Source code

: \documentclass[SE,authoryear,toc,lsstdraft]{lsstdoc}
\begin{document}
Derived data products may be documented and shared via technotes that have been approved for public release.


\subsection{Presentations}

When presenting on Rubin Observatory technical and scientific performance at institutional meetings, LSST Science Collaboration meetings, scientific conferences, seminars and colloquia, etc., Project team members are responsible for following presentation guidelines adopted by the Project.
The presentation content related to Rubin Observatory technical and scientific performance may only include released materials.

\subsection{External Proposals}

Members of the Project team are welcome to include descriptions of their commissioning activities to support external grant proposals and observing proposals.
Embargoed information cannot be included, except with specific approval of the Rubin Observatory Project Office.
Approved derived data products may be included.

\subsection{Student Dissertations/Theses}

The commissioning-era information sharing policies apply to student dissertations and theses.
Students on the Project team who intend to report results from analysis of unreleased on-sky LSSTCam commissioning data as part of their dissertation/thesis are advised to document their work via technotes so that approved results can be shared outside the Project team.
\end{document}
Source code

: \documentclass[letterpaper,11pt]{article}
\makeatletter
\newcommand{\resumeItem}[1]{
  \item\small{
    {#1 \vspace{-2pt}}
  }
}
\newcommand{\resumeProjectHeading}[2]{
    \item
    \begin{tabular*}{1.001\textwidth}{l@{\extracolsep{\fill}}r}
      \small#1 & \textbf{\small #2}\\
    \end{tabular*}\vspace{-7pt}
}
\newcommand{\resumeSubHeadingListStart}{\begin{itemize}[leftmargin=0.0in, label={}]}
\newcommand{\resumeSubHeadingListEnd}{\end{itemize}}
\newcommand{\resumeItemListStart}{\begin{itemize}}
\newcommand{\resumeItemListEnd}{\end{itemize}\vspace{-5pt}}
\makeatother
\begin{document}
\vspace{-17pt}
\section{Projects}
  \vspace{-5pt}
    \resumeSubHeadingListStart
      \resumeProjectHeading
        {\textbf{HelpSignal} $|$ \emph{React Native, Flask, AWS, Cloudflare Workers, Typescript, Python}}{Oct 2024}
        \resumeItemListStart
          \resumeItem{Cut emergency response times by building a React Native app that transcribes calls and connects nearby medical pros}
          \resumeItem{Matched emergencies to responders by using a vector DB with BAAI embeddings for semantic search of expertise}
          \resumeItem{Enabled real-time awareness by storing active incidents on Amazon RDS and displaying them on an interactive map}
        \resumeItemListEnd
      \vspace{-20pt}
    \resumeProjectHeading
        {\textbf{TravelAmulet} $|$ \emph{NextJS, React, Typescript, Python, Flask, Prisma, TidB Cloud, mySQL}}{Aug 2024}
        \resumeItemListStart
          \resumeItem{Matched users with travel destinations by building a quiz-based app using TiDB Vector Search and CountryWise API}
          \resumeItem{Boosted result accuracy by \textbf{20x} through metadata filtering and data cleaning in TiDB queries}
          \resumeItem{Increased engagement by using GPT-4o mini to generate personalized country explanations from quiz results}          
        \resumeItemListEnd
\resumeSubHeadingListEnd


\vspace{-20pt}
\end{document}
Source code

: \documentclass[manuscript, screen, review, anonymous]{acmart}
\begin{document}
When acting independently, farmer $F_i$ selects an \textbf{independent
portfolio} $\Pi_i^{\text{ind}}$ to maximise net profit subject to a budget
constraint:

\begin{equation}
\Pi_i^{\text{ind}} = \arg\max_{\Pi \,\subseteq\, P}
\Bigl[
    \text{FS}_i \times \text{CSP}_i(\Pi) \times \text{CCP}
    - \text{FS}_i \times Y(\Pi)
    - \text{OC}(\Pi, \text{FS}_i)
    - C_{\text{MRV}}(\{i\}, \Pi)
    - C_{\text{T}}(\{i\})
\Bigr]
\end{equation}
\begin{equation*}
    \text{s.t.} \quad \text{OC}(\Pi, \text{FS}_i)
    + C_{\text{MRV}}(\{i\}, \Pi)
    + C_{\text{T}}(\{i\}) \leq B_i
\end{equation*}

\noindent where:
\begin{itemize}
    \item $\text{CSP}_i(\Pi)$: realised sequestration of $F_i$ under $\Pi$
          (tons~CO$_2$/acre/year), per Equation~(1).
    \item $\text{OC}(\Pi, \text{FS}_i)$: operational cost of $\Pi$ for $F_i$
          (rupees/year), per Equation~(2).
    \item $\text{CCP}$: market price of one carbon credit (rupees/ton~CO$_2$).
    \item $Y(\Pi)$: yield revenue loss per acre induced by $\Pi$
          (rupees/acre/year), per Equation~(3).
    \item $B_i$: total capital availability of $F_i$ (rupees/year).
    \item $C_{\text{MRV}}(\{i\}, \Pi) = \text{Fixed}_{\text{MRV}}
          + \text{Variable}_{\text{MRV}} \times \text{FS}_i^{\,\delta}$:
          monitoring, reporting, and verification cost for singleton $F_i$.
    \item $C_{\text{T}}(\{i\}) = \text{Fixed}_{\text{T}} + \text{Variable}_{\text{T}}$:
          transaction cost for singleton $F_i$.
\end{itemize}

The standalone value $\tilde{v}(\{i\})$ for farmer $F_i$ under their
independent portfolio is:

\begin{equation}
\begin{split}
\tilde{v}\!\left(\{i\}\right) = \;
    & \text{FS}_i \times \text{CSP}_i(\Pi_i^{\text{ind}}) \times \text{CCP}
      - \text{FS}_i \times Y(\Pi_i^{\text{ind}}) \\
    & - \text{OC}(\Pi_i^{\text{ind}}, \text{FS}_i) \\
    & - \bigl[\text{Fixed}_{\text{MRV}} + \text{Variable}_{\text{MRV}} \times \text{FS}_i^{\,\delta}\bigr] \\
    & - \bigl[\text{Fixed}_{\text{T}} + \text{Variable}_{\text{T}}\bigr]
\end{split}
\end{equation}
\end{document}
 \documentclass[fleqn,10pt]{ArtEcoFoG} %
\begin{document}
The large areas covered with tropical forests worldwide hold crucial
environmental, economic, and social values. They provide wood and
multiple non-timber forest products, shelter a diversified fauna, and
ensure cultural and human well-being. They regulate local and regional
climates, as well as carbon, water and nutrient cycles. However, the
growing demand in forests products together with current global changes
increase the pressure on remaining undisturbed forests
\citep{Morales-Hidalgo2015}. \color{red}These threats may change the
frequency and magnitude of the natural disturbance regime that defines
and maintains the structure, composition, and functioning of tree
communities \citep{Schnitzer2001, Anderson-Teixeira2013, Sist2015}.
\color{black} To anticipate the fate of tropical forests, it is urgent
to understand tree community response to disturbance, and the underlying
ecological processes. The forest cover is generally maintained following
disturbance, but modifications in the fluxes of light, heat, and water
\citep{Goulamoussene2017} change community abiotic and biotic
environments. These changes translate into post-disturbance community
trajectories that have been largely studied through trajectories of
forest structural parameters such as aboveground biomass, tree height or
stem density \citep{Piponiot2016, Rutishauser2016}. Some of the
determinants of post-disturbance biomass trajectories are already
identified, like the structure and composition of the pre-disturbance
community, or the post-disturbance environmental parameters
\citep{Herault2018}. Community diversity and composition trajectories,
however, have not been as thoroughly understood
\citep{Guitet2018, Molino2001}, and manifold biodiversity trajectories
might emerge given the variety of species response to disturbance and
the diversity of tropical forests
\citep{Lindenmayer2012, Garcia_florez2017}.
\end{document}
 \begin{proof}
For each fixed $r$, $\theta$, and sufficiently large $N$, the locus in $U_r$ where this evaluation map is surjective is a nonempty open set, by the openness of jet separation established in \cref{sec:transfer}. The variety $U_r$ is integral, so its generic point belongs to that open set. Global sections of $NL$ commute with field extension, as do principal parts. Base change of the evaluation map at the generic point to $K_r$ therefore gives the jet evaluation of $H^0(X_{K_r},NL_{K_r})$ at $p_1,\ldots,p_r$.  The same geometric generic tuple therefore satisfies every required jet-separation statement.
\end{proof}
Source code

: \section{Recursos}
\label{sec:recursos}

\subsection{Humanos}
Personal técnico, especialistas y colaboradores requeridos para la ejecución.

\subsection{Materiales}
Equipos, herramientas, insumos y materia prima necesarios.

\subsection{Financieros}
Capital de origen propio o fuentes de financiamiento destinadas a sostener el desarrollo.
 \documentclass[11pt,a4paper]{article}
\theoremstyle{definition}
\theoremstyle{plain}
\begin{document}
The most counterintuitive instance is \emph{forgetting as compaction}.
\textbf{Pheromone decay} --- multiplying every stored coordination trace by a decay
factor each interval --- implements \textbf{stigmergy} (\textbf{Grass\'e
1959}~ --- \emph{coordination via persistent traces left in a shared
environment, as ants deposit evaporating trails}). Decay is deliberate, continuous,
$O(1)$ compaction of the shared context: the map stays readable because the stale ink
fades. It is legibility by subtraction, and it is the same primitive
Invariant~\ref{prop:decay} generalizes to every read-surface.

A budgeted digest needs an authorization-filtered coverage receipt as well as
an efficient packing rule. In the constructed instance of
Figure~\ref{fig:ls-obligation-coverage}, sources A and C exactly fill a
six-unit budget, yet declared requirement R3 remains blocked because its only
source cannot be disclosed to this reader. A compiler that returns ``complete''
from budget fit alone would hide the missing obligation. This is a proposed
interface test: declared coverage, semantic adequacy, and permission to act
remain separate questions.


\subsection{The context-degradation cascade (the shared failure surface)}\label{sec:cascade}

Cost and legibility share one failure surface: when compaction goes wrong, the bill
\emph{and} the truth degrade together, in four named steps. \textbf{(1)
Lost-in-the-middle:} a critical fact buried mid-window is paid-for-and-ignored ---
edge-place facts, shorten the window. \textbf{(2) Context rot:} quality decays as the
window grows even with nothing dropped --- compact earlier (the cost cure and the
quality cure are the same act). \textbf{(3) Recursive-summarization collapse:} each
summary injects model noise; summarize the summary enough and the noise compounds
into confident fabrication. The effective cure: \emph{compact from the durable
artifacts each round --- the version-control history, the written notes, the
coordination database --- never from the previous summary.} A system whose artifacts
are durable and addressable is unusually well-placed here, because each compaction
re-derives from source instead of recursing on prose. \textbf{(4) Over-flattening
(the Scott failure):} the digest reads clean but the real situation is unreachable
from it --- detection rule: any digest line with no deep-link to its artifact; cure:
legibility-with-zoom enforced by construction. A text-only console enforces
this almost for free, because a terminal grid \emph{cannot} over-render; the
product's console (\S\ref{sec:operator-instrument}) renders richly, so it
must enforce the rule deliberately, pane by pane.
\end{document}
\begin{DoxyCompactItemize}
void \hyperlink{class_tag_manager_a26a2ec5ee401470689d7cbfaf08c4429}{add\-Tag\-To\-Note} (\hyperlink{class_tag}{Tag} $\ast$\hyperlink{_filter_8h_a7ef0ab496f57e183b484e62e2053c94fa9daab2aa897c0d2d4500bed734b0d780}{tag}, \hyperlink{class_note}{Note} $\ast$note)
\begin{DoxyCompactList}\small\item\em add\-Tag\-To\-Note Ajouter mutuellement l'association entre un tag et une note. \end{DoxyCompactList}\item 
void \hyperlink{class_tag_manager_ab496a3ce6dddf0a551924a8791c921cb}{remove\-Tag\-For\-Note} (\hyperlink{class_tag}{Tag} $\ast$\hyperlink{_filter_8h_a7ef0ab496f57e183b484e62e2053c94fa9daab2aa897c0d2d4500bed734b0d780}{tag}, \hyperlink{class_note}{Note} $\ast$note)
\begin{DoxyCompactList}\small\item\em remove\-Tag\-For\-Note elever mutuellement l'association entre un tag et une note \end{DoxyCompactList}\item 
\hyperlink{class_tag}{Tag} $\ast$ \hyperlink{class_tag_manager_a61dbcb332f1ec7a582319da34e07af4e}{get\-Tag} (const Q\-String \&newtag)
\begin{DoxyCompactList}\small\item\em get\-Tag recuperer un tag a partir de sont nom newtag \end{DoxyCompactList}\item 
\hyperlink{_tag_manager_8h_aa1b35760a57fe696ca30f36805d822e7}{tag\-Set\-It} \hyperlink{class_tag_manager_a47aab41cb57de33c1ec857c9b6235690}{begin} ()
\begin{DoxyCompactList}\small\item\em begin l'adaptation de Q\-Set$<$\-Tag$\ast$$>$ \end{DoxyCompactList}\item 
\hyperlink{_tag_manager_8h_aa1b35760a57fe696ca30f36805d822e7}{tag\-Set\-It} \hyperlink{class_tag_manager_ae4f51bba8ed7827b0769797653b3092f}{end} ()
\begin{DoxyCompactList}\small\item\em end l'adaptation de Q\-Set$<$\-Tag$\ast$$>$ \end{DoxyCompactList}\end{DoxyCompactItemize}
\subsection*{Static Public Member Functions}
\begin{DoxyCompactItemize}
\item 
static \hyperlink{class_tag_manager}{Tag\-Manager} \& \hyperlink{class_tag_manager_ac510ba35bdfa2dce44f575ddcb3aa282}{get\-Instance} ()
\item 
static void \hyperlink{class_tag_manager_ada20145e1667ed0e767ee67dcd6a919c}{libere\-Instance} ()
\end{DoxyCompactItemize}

-- DESCRIPTION OF THE TASK --
For every line in the data above that holds "durable", return the line itself.

-- ANSWER SECTION --
into confident fabrication. The effective cure: \emph{compact from the durable
are durable and addressable is unusually well-placed here, because each compaction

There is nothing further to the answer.